Common symptoms of PN include numbness (pins and needles), altered or diminished sensation, muscle weakness and autonomic dysfunction. Patients may also experience fatigue, pain, psychological dysfunction and poor social adjustment (Lennon 1993; Pfeiffer 2001). Even when patients have improvement of neurological function, residual symptoms often persist and fatigue is frequently an ongoing problem (Merkies 1999).
The experience of fatigue (or subjective fatigue) can be described as a "an overwhelming sense of tiredness, lack of energy and feeling of exhaustion" that is "not relieved by rest" and is a common sequela of chronic conditions (Bleijenberg 2003; Karlsen 1999; Krupp 2003). Physiological fatigue or "the loss of voluntary force‐producing capacity during exercise" (Bigland‐Ritchie 1978) may contribute to subjective fatigue but subjective fatigue may be experienced in the absence of physiological factors and physiological fatigue does not necessarily result in subjective fatigue.

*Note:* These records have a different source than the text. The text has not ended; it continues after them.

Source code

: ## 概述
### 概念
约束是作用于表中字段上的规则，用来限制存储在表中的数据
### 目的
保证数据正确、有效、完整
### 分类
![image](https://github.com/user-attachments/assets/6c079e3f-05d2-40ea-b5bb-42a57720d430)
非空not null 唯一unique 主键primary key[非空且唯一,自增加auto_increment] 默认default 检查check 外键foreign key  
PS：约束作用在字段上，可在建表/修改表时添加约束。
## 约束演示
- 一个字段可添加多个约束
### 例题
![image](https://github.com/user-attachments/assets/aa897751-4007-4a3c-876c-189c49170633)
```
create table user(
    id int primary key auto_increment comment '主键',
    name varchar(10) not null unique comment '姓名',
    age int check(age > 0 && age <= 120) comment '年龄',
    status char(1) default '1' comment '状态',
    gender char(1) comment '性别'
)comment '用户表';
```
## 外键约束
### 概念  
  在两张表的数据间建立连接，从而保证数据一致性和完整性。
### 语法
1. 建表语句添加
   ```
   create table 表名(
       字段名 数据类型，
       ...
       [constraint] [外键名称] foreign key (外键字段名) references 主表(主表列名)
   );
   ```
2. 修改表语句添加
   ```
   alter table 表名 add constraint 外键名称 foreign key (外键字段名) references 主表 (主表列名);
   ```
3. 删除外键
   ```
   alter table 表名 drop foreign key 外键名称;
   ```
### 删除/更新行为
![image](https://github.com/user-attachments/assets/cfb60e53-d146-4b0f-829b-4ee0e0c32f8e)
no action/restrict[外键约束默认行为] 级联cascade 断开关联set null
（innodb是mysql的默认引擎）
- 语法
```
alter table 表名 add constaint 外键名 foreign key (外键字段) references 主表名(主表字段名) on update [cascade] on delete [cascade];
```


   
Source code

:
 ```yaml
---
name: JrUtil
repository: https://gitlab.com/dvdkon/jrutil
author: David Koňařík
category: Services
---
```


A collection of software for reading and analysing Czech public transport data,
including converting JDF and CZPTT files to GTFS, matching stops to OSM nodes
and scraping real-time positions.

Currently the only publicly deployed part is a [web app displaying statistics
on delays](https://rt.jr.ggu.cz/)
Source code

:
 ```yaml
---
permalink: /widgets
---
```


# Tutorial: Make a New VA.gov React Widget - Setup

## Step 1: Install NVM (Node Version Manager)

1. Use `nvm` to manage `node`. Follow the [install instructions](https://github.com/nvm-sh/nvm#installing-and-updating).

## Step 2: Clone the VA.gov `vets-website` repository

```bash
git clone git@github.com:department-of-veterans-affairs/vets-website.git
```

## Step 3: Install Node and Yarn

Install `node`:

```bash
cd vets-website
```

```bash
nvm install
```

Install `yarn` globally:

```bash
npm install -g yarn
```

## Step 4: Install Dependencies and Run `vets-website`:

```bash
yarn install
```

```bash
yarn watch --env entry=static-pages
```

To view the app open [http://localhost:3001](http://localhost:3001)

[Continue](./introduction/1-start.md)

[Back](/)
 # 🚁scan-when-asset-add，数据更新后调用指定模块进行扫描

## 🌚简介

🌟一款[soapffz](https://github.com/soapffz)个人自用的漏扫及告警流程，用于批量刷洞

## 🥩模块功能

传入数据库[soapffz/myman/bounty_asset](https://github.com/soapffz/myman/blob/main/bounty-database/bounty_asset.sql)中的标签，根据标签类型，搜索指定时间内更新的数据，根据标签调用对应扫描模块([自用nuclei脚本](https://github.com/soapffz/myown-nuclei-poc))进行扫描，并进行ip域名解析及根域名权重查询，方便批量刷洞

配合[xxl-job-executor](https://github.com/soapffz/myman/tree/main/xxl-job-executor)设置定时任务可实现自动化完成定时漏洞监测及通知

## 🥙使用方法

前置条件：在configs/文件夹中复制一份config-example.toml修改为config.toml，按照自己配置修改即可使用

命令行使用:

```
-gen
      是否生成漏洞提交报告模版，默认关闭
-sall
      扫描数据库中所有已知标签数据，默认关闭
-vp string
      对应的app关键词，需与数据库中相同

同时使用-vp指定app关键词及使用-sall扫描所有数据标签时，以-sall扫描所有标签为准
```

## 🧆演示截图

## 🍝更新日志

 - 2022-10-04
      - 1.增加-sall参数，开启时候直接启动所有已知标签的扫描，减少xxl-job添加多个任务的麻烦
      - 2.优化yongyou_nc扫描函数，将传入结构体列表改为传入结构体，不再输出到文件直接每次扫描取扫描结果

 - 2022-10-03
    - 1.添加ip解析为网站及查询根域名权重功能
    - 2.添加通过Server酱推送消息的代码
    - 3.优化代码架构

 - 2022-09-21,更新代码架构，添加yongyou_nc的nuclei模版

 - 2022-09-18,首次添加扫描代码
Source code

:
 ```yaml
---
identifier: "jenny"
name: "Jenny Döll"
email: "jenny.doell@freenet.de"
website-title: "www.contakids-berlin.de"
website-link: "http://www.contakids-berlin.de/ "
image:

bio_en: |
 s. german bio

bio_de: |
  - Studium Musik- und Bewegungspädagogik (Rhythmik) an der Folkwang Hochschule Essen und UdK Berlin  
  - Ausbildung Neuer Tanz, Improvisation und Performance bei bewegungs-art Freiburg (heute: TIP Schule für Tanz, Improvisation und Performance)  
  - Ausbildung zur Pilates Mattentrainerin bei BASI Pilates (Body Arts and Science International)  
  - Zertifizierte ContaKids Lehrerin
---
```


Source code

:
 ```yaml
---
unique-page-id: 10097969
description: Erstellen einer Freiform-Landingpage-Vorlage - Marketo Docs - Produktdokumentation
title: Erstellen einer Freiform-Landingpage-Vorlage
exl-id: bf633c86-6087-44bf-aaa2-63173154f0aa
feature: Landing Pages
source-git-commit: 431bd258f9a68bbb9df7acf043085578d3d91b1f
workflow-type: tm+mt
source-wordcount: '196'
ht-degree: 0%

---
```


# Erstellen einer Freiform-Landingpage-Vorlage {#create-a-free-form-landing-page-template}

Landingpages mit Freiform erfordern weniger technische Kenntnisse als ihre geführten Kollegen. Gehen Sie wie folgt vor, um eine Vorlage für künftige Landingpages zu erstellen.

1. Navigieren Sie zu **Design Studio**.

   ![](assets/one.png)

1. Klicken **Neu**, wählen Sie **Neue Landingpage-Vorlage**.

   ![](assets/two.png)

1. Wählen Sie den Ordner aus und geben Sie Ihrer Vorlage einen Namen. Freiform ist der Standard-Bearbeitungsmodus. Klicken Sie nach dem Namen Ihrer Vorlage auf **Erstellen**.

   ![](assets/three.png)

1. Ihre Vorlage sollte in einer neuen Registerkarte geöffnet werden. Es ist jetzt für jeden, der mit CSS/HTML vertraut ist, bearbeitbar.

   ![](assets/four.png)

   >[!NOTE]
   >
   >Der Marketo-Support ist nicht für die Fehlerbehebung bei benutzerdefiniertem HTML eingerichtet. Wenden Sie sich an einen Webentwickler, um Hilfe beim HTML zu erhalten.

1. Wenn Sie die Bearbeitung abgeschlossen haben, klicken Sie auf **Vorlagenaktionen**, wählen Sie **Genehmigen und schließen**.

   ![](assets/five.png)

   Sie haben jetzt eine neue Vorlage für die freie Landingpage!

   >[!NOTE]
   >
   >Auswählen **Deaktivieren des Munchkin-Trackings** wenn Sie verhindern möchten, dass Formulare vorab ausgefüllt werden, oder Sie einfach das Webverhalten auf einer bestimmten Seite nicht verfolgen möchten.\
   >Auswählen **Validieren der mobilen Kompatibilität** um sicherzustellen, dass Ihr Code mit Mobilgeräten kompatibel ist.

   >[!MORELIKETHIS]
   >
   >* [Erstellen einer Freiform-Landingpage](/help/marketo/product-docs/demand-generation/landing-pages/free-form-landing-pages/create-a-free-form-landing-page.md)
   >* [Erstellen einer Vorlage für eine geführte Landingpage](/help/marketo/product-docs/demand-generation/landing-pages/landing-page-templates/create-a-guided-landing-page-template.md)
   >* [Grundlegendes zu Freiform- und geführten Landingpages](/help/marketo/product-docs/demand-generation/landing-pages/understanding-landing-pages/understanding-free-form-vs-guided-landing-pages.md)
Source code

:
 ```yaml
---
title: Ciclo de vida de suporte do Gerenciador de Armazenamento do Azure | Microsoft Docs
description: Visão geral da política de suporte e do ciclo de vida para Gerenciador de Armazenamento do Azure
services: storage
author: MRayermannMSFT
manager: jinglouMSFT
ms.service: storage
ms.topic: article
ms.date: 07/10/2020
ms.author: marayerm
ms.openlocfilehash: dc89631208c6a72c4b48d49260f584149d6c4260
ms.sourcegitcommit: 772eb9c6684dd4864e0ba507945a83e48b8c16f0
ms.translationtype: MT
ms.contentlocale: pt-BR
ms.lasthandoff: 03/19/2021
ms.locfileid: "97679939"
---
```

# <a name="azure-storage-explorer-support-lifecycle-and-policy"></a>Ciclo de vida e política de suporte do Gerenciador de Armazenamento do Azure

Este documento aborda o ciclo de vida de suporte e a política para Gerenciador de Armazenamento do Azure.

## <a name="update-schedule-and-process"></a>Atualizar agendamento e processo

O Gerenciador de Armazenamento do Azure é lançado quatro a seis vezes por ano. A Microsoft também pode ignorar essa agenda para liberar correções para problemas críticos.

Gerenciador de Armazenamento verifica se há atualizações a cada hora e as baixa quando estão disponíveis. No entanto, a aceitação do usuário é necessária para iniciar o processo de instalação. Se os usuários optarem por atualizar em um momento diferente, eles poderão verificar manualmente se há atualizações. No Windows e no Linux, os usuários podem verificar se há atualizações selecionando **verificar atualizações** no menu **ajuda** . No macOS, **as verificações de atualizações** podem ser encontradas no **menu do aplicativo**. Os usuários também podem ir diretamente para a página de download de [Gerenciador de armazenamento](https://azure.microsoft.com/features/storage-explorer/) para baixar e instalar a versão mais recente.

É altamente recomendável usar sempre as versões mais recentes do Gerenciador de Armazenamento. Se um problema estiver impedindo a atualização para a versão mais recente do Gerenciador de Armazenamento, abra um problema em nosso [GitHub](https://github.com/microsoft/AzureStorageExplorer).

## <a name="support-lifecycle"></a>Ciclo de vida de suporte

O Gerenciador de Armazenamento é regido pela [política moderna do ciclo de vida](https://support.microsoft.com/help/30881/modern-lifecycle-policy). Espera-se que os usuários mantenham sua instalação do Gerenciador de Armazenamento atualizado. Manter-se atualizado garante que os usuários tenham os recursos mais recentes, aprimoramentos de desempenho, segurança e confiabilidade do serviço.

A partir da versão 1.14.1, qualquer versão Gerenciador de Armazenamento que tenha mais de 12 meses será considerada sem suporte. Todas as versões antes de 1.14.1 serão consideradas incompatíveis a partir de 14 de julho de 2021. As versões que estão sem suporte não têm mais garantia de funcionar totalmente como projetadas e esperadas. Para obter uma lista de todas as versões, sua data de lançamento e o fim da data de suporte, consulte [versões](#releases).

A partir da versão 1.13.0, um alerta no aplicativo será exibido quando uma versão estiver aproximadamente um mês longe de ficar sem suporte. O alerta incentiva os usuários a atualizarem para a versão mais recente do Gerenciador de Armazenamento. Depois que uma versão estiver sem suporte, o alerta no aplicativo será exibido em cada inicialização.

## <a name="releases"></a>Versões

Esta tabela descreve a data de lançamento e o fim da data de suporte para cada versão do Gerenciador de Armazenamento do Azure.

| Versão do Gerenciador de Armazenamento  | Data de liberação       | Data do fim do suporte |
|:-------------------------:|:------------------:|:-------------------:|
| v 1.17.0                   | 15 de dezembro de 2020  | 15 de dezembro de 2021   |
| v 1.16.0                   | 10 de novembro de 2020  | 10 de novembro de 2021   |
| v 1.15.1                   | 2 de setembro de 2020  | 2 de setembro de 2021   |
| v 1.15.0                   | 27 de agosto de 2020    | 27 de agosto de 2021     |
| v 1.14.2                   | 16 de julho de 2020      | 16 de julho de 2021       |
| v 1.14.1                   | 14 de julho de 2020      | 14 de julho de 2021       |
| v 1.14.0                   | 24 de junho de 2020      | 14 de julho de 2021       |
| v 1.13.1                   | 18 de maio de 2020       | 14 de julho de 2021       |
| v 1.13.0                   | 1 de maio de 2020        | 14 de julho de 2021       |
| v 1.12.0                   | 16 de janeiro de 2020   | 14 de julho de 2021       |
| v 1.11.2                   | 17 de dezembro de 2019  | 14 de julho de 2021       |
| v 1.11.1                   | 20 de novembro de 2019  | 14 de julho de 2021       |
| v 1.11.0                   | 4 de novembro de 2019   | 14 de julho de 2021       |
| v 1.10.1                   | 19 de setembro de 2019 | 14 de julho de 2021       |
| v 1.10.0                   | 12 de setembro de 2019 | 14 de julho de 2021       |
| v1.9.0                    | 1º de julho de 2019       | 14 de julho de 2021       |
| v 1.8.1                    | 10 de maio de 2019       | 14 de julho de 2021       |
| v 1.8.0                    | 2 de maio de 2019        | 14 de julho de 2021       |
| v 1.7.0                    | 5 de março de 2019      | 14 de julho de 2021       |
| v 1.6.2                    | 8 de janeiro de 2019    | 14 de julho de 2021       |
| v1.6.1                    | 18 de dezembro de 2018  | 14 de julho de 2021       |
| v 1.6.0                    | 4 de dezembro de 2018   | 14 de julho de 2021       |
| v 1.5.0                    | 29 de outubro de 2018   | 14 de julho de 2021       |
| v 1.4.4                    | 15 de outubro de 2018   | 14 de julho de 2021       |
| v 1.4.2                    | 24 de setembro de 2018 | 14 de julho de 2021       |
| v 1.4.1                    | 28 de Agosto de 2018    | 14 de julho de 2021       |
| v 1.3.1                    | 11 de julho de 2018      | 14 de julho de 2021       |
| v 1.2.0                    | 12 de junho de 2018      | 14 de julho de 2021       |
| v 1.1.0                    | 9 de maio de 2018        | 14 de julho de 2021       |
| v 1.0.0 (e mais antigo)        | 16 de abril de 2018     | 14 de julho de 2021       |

Physical factors such as residual muscle weakness mean that people with PN have to work harder during everyday activities than healthy individuals which will feel more effortful. Axonal degeneration prevents nerve impulses from being conducted along the peripheral nerve and demyelination may lead to conduction block that may be exacerbated by muscle activity (Cappelen‐Smith 2000) leading to fatigue (Kaji 2000). Although there is no direct problem with the muscles themselves, it has been shown that people with PN may be unable to fully voluntarily activate their muscles possibly caused by dysfunction within the central nervous system (Garssen 2007; Schillings 2003). This form of physiological fatigue is known as central fatigue and could possibly be due to reduced drive from nerve cells in the brain (cortical neurons) or the effect of alterations in the number of surviving peripheral nerve axons and increased number of muscle fibres they innervate (Martinez‐Figuerora 1977; Sanders 1996). In addition, psychological factors such as lack of motivation or low mood can also affect voluntary activation of muscles (Gandevia 2001; Kent‐Braun 1993). Fear of precipitating fatigue may also contribute and could lead to an avoidance of physical activity and physical deconditioning thus further exacerbating fatigue (Moss‐Morris 2005). Environmental factors may also precipitate fatigue since many people with PN may have to utilise compensatory strategies such as orthoses or walking aids as a result of deformities or sensory deficits due to PN. Therefore, the experience of fatigue may be clearly related to known underlying factors or more commonly may be only partly explained by these. Finally, measurement of fatigue is difficult both because the subjective experience of fatigue varies between individuals and because measures of different types of fatigue are numerous.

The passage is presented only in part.